In his epistle to the Philippians, the imprisoned Apostle Paul mentions joy 16 times. He discovered a secret: joy is a fruit of the Spirit, not a fruit of life circumstances.
How do you stay full of joy? Ironically, it starts with a terrible, wonderful realization—life isn’t fair.
Some time ago, a couple won a million dollar lottery. But there was a painful, ironic twist to the couple’s “good luck.” It turned out that the couple bought the lottery ticket with stolen funds. It was proven that, over a five-year period, the couple stole from the grocery store where they worked by ringing up bogus returns. A hidden camera revealed them taking money from the bogus returns and buying lottery tickets.
I’d like to say they had to give the money back, but they didn’t. Sometimes the unfairness of life just seems terrible!
But, on a deeper level, the unfairness of life is the most wonderful discovery you’ll ever make.
Joy comes from the most unfair deal in the world—the grace of God to sinners.
The Greek word for grace is “charis.” Two other concepts are intimately connected: The Greek word for joy is “chara” and the word for thanksgiving is “eucharistia.”
Chara (joy), charis (grace), and eucharistia (thanksgiving) are inseparably linked.

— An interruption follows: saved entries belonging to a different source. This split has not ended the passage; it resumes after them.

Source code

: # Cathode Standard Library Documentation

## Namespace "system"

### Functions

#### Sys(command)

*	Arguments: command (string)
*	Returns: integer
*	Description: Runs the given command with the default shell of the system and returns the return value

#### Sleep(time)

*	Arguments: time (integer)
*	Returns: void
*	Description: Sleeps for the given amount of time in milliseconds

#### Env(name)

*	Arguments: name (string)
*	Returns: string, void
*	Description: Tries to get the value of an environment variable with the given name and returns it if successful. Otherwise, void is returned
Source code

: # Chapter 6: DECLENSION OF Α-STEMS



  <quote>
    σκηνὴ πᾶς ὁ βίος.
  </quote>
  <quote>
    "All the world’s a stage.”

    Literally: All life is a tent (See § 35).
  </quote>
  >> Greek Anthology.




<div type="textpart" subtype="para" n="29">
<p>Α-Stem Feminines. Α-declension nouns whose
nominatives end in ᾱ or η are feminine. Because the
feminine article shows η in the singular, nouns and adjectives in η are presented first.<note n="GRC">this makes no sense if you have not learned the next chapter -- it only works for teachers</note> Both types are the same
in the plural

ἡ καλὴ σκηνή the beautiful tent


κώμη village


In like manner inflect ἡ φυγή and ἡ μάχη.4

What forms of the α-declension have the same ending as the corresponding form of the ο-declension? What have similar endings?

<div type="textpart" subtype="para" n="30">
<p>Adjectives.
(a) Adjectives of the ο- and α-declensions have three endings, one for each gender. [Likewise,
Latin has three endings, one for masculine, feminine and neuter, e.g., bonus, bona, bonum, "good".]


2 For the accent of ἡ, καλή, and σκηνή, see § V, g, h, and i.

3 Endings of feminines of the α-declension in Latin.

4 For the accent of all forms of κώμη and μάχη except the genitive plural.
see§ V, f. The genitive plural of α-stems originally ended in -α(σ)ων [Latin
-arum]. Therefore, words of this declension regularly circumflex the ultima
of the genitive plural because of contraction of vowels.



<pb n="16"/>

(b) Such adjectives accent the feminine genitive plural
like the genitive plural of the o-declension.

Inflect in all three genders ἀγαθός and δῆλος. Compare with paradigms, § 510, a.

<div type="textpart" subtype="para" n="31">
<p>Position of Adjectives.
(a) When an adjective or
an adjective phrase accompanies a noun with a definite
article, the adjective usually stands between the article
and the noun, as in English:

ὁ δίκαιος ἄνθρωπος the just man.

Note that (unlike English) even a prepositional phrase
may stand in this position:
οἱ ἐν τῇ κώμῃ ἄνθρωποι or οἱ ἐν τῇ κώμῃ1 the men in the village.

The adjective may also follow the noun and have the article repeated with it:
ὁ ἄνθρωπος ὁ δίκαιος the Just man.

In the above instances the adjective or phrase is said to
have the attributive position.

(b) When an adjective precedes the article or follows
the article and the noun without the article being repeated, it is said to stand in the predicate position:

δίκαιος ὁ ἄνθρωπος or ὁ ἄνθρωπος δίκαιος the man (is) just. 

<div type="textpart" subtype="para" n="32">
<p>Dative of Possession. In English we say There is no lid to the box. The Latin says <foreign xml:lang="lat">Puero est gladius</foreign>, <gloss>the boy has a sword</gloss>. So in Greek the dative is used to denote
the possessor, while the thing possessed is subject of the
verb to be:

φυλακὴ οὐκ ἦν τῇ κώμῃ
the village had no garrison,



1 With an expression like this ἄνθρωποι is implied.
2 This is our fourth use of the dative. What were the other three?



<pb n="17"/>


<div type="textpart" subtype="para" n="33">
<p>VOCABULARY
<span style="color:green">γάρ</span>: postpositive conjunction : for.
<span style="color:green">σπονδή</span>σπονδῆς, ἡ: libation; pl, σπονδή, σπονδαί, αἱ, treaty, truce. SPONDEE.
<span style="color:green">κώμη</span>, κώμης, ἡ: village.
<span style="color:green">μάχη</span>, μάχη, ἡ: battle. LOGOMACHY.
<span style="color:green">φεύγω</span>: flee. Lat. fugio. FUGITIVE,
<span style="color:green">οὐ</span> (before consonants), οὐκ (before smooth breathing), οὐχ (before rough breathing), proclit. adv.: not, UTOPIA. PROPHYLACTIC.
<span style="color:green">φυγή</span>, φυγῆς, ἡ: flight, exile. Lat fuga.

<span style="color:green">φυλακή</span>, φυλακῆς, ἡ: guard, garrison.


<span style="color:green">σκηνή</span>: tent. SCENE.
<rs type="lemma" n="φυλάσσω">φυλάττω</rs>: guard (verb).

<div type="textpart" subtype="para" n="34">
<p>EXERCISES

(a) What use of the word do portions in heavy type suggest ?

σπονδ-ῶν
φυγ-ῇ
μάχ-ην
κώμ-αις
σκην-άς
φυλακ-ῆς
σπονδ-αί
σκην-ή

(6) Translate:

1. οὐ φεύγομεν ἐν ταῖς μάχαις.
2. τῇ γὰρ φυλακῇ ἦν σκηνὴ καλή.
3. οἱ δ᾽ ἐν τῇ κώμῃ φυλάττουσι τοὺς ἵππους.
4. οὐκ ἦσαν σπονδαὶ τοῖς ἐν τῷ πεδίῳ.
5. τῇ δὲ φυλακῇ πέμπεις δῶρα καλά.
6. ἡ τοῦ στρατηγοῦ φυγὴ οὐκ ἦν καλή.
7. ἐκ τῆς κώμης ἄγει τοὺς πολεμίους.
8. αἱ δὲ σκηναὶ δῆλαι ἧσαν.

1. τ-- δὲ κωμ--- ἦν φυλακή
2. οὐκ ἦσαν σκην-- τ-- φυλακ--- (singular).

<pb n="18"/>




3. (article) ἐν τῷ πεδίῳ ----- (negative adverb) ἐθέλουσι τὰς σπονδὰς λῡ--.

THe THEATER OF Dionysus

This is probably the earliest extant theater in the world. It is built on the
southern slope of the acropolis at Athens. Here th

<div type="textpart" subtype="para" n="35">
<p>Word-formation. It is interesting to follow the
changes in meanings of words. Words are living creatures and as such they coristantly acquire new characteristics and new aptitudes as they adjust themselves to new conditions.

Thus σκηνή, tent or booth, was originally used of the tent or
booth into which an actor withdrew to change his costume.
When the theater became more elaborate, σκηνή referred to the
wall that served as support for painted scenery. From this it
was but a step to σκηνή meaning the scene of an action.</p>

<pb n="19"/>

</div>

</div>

When you experience the Gospel, you experience grace. Grace means “gift.” Everything that makes the Gospel wonderful is seated in the grace of God – the gift of Christ’s finished work on the cross and His resurrection power.
In this world, you’ll face trouble like any other human being. But, by the grace of God, you’ll face your adversities in an entirely different manner. Transcending your awareness of your troubles is your awareness of the gift of God to you in Christ.
Grace, not circumstances, is at the heart of gratitude and is the cause of all joy. It’s not fair, but that’s the Gospel!